Cannes ovaciona 'O Agente Secreto', de Kleber Mendonça Filho, ambientado na Recife dos anos 1970

Thriller político de Kleber Mendonça Filho ambientado na Recife dos anos 1970 é forte candidato a prêmios no festival francês

Por Rodrigo Fonseca | Especial para o Correio da Manhã

Ao som do frevo, o elenco atravessa o tapete vermelho de Cannes

Duas salvas de palmas, cronometradas pelo Correio da Manhã, acolheram a passagem de "O Agente Secreto" pelo 78º Festival de Cannes, neste domingo, na estreia do eletizante thirller de Kleber Mendonça Filho na briga pela Palma de Ouro. Teve um aplauso frenético ao subir dos créditos, de cinco minutos, e outro de oito minutos, no acender das luzes. Margareth Menezes, Ministra da Cultura da atual Era Lula, era uma das entusiastas de um filme que jorra tensão nas veias. A destreza de Kleber no trato com a cartilha do suspense e do cinema de espionagem (digo de "Três Dias Do Condor") é notável e pode dar a ele a láurea de Melhor Direção.
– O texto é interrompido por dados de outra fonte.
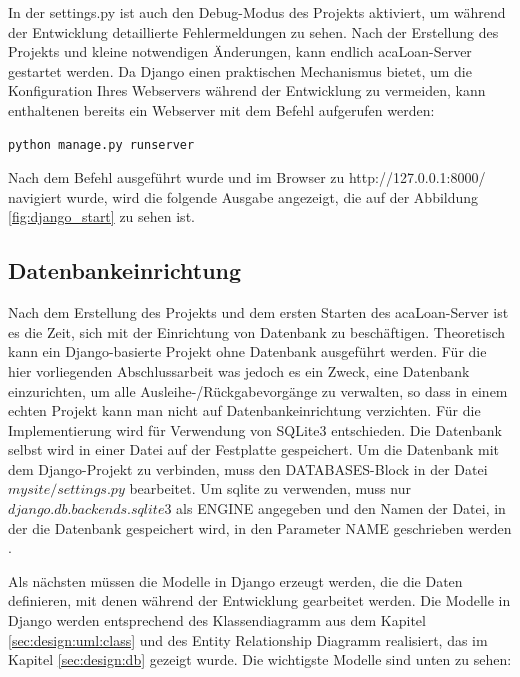 In der settings.py ist auch den Debug-Modus des Projekts aktiviert, um während der Entwicklung detaillierte Fehlermeldungen zu sehen.  Nach der Erstellung des Projekts und kleine notwendigen Änderungen, kann endlich acaLoan-Server gestartet werden. Da Django einen praktischen Mechanismus bietet, um die Konfiguration Ihres Webservers während der Entwicklung zu vermeiden, kann enthaltenen bereits ein Webserver mit dem Befehl aufgerufen werden: 
\begin{lstlisting}[caption={[runserver-Befehl] },captionpos=b]
python manage.py runserver
\end{lstlisting}
Nach dem Befehl ausgeführt wurde und im Browser zu http://127.0.0.1:8000/ navigiert wurde, wird die folgende Ausgabe angezeigt, die auf der Abbildung \ref{fig:django_start} zu sehen ist.
 
\subsection{Datenbankeinrichtung}
\label{sec:server:database}
Nach dem Erstellung des Projekts und dem ersten Starten des acaLoan-Server ist es die Zeit, sich mit der Einrichtung von Datenbank zu beschäftigen. Theoretisch kann ein Django-basierte Projekt ohne Datenbank ausgeführt werden. Für die hier vorliegenden Abschlussarbeit was jedoch es ein Zweck, eine Datenbank einzurichten, um alle Ausleihe-/Rückgabevorgänge zu verwalten, so dass in einem echten Projekt kann man nicht auf Datenbankeinrichtung verzichten. Für die Implementierung wird für Verwendung von SQLite3 entschieden. Die Datenbank selbst wird in einer Datei auf der Festplatte gespeichert. Um die Datenbank mit dem Django-Projekt zu verbinden, muss den DATABASES-Block in der Datei $mysite/settings.py$ bearbeitet. Um sqlite zu verwenden, muss nur $django.db.backends.sqlite3$ als ENGINE angegeben und den Namen der Datei, in der die Datenbank gespeichert wird, in den Parameter NAME geschrieben werden \cite{website:15}.

Als nächsten müssen die Modelle in Django erzeugt werden, die die Daten definieren, mit denen während der Entwicklung gearbeitet werden. Die Modelle in Django werden entsprechend des Klassendiagramm aus dem Kapitel \ref{sec:design:uml:class} und des Entity Relationship Diagramm realisiert, das im Kapitel \ref{sec:design:db} gezeigt wurde. Die wichtigste Modelle sind unten zu sehen:

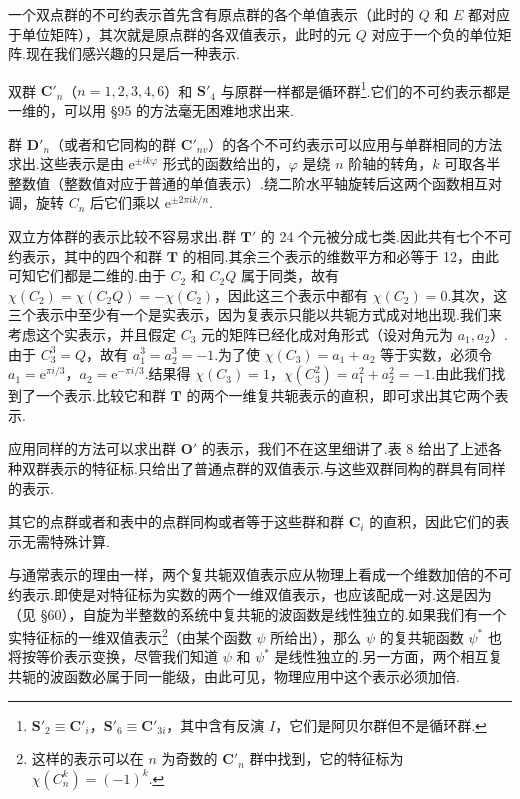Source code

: 一个双点群的不可约表示首先含有原点群的各个单值表示（此时的 $Q$ 和 $E$ 都对应于单位矩阵），其次就是原点群的各双值表示，此时的元 $Q$ 对应于一个负的单位矩阵.现在我们感兴趣的只是后一种表示.

双群 $\boldsymbol{C}'_n$（$n=1,2,3,4,6$）和 $\boldsymbol{S}'_4$ 与原群一样都是循环群\footnote{$\boldsymbol{S}'_2\equiv\boldsymbol{C}'_i$，$\boldsymbol{S}'_6\equiv\boldsymbol{C}'_{3i}$，其中含有反演 $I$，它们是阿贝尔群但不是循环群.}.它们的不可约表示都是一维的，可以用 §95 的方法毫无困难地求出来.

群 $\boldsymbol{D}'_n$（或者和它同构的群 $\boldsymbol{C}'_{nv}$）的各个不可约表示可以应用与单群相同的方法求出.这些表示是由 $\mathrm{e}^{\pm ik\varphi}$ 形式的函数给出的，$\varphi$ 是绕 $n$ 阶轴的转角，$k$ 可取各半整数值（整数值对应于普通的单值表示）.绕二阶水平轴旋转后这两个函数相互对调，旋转 $C_n$ 后它们乘以 $\mathrm{e}^{\pm2\pi ik/n}$.

双立方体群的表示比较不容易求出.群 $\boldsymbol{T}'$ 的 24 个元被分成七类.因此共有七个不可约表示，其中的四个和群 $\boldsymbol{T}$ 的相同.其余三个表示的维数平方和必等于 12，由此可知它们都是二维的.由于 $C_2$ 和 $C_2Q$ 属于同类，故有 $\chi(C_2)=\chi(C_2Q)=-\chi(C_2)$，因此这三个表示中都有 $\chi(C_2)=0$.其次，这三个表示中至少有一个是实表示，因为复表示只能以共轭方式成对地出现.我们来考虑这个实表示，并且假定 $C_3$ 元的矩阵已经化成对角形式（设对角元为 $a_1,a_2$）.由于 $C_3^3=Q$，故有 $a_1^3=a_2^3=-1$.为了使 $\chi(C_3)=a_1+a_2$ 等于实数，必须令 $a_1=\mathrm{e}^{\pi i/3}$，$a_2=\mathrm{e}^{-\pi i/3}$.结果得 $\chi(C_3)=1$，$\chi(C_3^2)=a_1^2+a_2^2=-1$.由此我们找到了一个表示.比较它和群 $\boldsymbol{T}$ 的两个一维复共轭表示的直积，即可求出其它两个表示.

应用同样的方法可以求出群 $\boldsymbol{O}'$ 的表示，我们不在这里细讲了.表 8 给出了上述各种双群表示的特征标.只给出了普通点群的双值表示.与这些双群同构的群具有同样的表示.

其它的点群或者和表中的点群同构或者等于这些群和群 $\boldsymbol{C}_i$ 的直积，因此它们的表示无需特殊计算.

与通常表示的理由一样，两个复共轭双值表示应从物理上看成一个维数加倍的不可约表示.即使是对特征标为实数的两个一维双值表示，也应该配成一对.这是因为（见 §60），自旋为半整数的系统中复共轭的波函数是线性独立的.如果我们有一个实特征标的一维双值表示\footnote{这样的表示可以在 $n$ 为奇数的 $\boldsymbol{C}'_n$ 群中找到，它的特征标为 $\chi(C_n^k)=(-1)^k$.}（由某个函数 $\psi$ 所给出），那么 $\psi$ 的复共轭函数 $\psi^{*}$ 也将按等价表示变换，尽管我们知道 $\psi$ 和 $\psi^{*}$ 是线性独立的.另一方面，两个相互复共轭的波函数必属于同一能级，由此可见，物理应用中这个表示必须加倍.

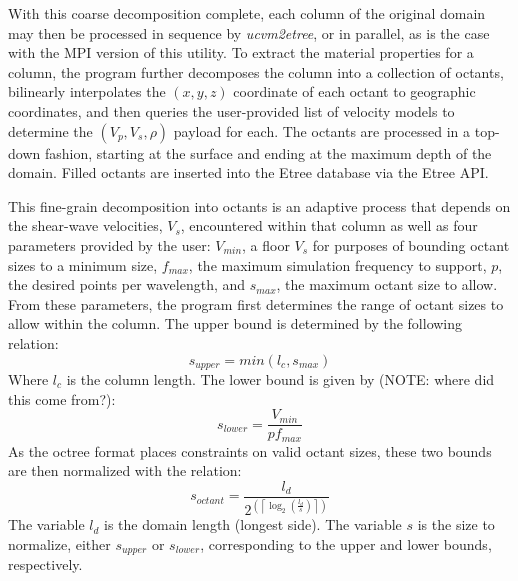 With this coarse decomposition complete, each column of the original domain may then be processed in sequence by \emph{ucvm2etree}, or in parallel, as is the case with the MPI version of this utility. To extract the material properties for a column, the program further decomposes the column into a collection of octants, bilinearly interpolates the $(x,y,z)$ coordinate of each octant to geographic coordinates, and then queries the user-provided list of velocity models to determine the $(V_p, V_s, \rho)$ payload for each. The octants are processed in a top-down fashion, starting at the surface and ending at the maximum depth of the domain. Filled octants are inserted into the Etree database via the Etree API.

This fine-grain decomposition into octants is an adaptive process that depends on the shear-wave velocities, $V_s$, encountered within that column as well as four parameters provided by the user: $V_{min}$, a floor $V_s$ for purposes of bounding octant sizes to a minimum size, $f_{max}$, the maximum simulation frequency to support, $p$, the desired points per wavelength, and $s_{max}$, the maximum octant size to allow. From these parameters, the program first determines the range of octant sizes to allow within the column. The upper bound is determined by the following relation:
\begin{equation}\label{eq:octant_upper}
s_{upper} = min(l_c, s_{max})
\end{equation}
Where $l_c$ is the column length. The lower bound is given by (NOTE: where did this come from?):
\begin{equation}\label{eq:octant_lower}
s_{lower} = \frac{V_{min}}{p f_{max}}
\end{equation}
As the octree format places constraints on valid octant sizes, these two bounds are then normalized with the relation:
\begin{equation}\label{eq:octant_size}
s_{octant} = \frac{l_{d}}{ 2^{\left( \left\lceil \log_{2}(\frac{l_{d}}{s}) \right\rceil \right)} }
\end{equation}
The variable $l_{d}$ is the domain length (longest side). The variable $s$ is the size to normalize, either $s_{upper}$ or $s_{lower}$, corresponding to the upper and lower bounds, respectively.

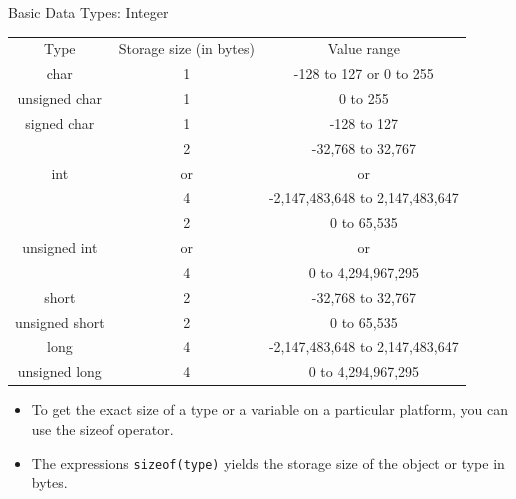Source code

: \documentclass[10pt,t]{beamer}
\begin{document}
\begin{frame}[fragile]{Basic Data Types: Integer}
  \begin{center}
    \begin{tabular}{ccc}
      \rowcolor{lublue}Type & Storage size (in bytes) & Value range \\
      \rowcolor{lulime}char            & 1      & -128 to 127 or 0 to 255 \\
      \rowcolor{lulime}unsigned char   & 1      & 0 to 255 \\
      \rowcolor{lulime}signed char     & 1      & -128 to 127 \\
      \rowcolor{lulime!60}\multirow{3}{*}{int} & 2 & -32,768 to 32,767 \\ \rowcolor{lulime!60}int & or & or \\ \rowcolor{lulime!60}& 4 &  -2,147,483,648 to 2,147,483,647 \\
      \rowcolor{lulime}\multirow{3}{*}{unsigned int} & 2 & 0 to 65,535 \\ \rowcolor{lulime}unsigned int& or & or  \\ \rowcolor{lulime}& 4 & 0 to 4,294,967,295 \\
      \rowcolor{lulime!60}short           & 2      & -32,768 to 32,767 \\
      \rowcolor{lulime!60}unsigned short  & 2      & 0 to 65,535 \\ 
      \rowcolor{lulime}long            & 4      & -2,147,483,648 to 2,147,483,647 \\
      \rowcolor{lulime}unsigned long   & 4      & 0 to 4,294,967,295 \\
    \end{tabular}
  \end{center}
  \begin{itemize}
    \item To get the exact size of a type or a variable on a particular platform, you can use the sizeof operator. 
    \item The expressions \lstinline[basicstyle=\scriptsize\ttfamily]|sizeof(type)| yields the storage size of the object or type in bytes. 
  \end{itemize}
\end{frame}
\end{document}
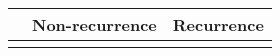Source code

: \begin{tabular}{lcc}
\toprule
{} & Non-recurrence & Recurrence \\
\midrule
{} &                &            \\
\bottomrule
\end{tabular}
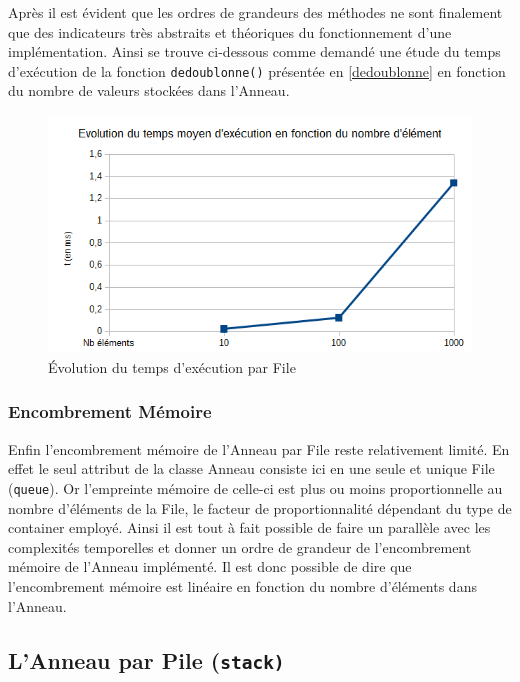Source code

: \documentclass{article}
\newcommand{\info}{\texttt}
\begin{document}
        Après il est évident que les ordres de grandeurs des méthodes ne sont finalement que des indicateurs très abstraits et théoriques du fonctionnement d'une implémentation. Ainsi se trouve ci-dessous comme demandé une étude du temps d'exécution de la fonction \info{dedoublonne()} présentée en \ref{dedoublonne} en fonction du nombre de valeurs stockées dans l'Anneau.
        \begin{figure}[H]
            \begin{center}
                \includegraphics[scale=0.7]{GrapheFile}
                \caption{\label{GrapheFile} Évolution du temps d'exécution par File}
            \end{center}
        \end{figure}
        
        \subsubsection{Encombrement Mémoire}
    
        Enfin l'encombrement mémoire de l'Anneau par File reste relativement limité. En effet le seul attribut de la classe Anneau consiste ici en une seule et unique File (\info{queue}). Or l'empreinte mémoire de celle-ci est plus ou moins proportionnelle au nombre d'éléments de la File, le facteur de proportionnalité dépendant du type de container employé. Ainsi il est tout à fait possible de faire un parallèle avec les complexités temporelles et donner un ordre de grandeur de l'encombrement mémoire de l'Anneau implémenté. Il est donc possible de dire que l'encombrement mémoire est linéaire en fonction du nombre d'éléments dans l'Anneau.
    
    \subsection{L'Anneau par Pile (\info{stack)}}
    
\end{document}
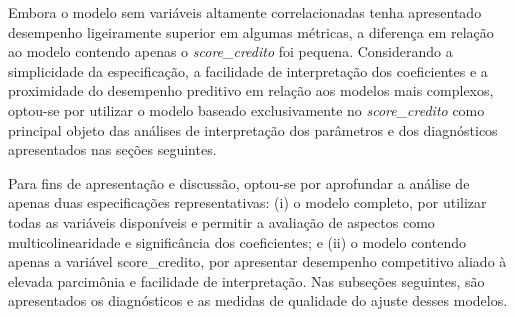\documentclass[
  brazilian,
  12pt,
  letterpaper,
  DIV=11,
  numbers=noendperiod]{scrartcl}
\begin{document}
Embora o modelo sem variáveis altamente correlacionadas tenha
apresentado desempenho ligeiramente superior em algumas métricas, a
diferença em relação ao modelo contendo apenas o \emph{score\_credito}
foi pequena. Considerando a simplicidade da especificação, a facilidade
de interpretação dos coeficientes e a proximidade do desempenho
preditivo em relação aos modelos mais complexos, optou-se por utilizar o
modelo baseado exclusivamente no \emph{score\_credito} como principal
objeto das análises de interpretação dos parâmetros e dos diagnósticos
apresentados nas seções seguintes.

Para fins de apresentação e discussão, optou-se por aprofundar a análise
de apenas duas especificações representativas: (i) o modelo completo,
por utilizar todas as variáveis disponíveis e permitir a avaliação de
aspectos como multicolinearidade e significância dos coeficientes; e
(ii) o modelo contendo apenas a variável score\_credito, por apresentar
desempenho competitivo aliado à elevada parcimônia e facilidade de
interpretação. Nas subseções seguintes, são apresentados os diagnósticos
e as medidas de qualidade do ajuste desses modelos.
\end{document}
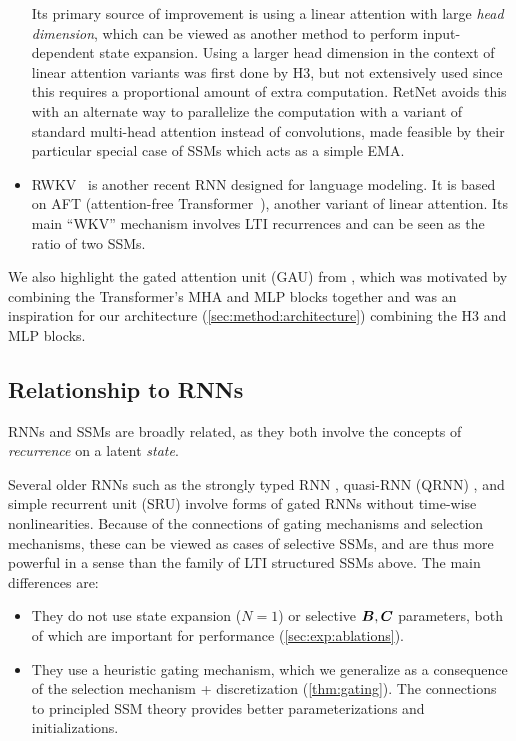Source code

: \begin{itemize}[leftmargin=*,itemsep=0pt,topsep=0pt]
    Its primary source of improvement is using a linear attention with large \emph{head dimension}, which can be viewed as another method to perform input-dependent state expansion.
    Using a larger head dimension in the context of linear attention variants was first done by H3, but not extensively used since this requires a proportional amount of extra computation.
    RetNet avoids this with an alternate way to parallelize the computation with a variant of standard multi-head attention instead of convolutions, made feasible by their particular special case of SSMs which acts as a simple EMA.
  \item RWKV~\citep{peng2023rwkv} is another recent RNN designed for language modeling. It is based on AFT (attention-free Transformer~\citep{zhai2021attention}), another variant of linear attention. Its main ``WKV'' mechanism involves LTI recurrences and can be seen as the ratio of two SSMs.
\end{itemize}

We also highlight the gated attention unit (GAU) from \citet{hua2022transformer},
which was motivated by combining the Transformer's MHA and MLP blocks together and was an
inspiration for our architecture (\cref{sec:method:architecture}) combining the H3 and MLP blocks.

\subsection{Relationship to RNNs}

RNNs and SSMs are broadly related, as they both involve the concepts of \emph{recurrence} on a latent \emph{state}.


Several older RNNs such as the strongly typed RNN \citep{balduzzi2016strongly}, quasi-RNN (QRNN) \citep{bradbury2016quasi}, and simple recurrent unit (SRU) \citep{lei2017simple,lei2021attention} involve forms of gated RNNs without time-wise nonlinearities.
Because of the connections of gating mechanisms and selection mechanisms, these can be viewed as cases of selective SSMs, and are thus more powerful in a sense than the family of LTI structured SSMs above.
The main differences are:
\begin{itemize}
  \item They do not use state expansion ($N=1$) or selective $\bm{B}, \bm{C}$ parameters, both of which are important for performance (\cref{sec:exp:ablations}).
  \item They use a heuristic gating mechanism, which we generalize as a consequence of the selection mechanism + discretization (\cref{thm:gating}).
    The connections to principled SSM theory provides better parameterizations and initializations\iftoggle{arxiv}{ (\cref{sec:method:details})}{}.
\end{itemize}

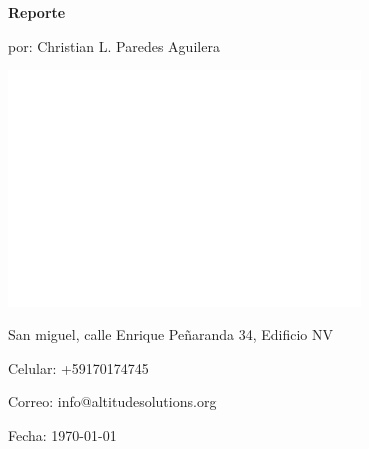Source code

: \documentclass[10pt]{article}
\begin{document}
\selectfont

\pagecolor{blue!30!black!20!}
\begin{titlepage}
    \centering
    \vspace{2cm}
    
    {\Huge\bfseries Reporte\par}
    \vspace{1cm}
    
    {\Large por: Christian L. Paredes Aguilera\par}
    \vspace{4.5cm}

    \includegraphics[width=0.7\textwidth]{../image/logo.png}

    
    \vfill
    {\large San miguel, calle Enrique Peñaranda 34, Edificio NV\par}
    {\large Celular: +59170174745\par}
    {\large Correo: info@altitudesolutions.org\par}
    {\large Fecha: \today\par}
\end{titlepage}

\pagecolor{white}

\tableofcontents
\listoffigures
\listoftables
\end{document}
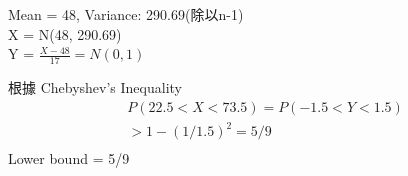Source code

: \documentclass{article}
\begin{document}
\fontsize{15pt}{20pt}\selectfont

\begin{CJK}{UTF8}{bsmi} %
\noindent

Mean = 48, Variance: 290.69(除以n-1)\\
X = N(48, 290.69)\\
Y = $\frac{X-48}{17} = N(0,1)$

根據 Chebyshev’s Inequality
\begin{align*}
& P(22.5 < X < 73.5) = P(-1.5 < Y < 1.5)\\
& > 1-(1/1.5)^{2} = 5/9\\
\end{align*}
Lower bound = 5/9
\end{CJK} %
\end{document}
Wagner Moura, protagonista da fita em luminosa forma, atua nas raias do minimalismo.

Victor Juca/Divulgação - Wagner Moura em 'O Agente Secreto', uma trama misteriosa ambientada em Recife nos anos 1970 e que representa o Brasil na disputa da Palma de Ouro

"Queria fazer um filme nos anos 1970 como exercício histórico, partindo de uns detalhes que brotam do coração. Eu tinha nove anos em 1977, quando a trama se passa", disse Kleber nuna coletiva de imprensa improvisada ao fim da gala de "O Agente Secreto", que lotou os 2,3 mil lugares da sala Grand Théâtre Lumière, no Palais des Festivals de Cannes. "A reconstituiçã do passado tem asperezas, que eu aqui misturei com ideias que iam aparecendo ao longo da escrita. O ponto de partida foi uma notícia de um jornal australiano que falava de uma perna encontrada no ventre de um tubarão".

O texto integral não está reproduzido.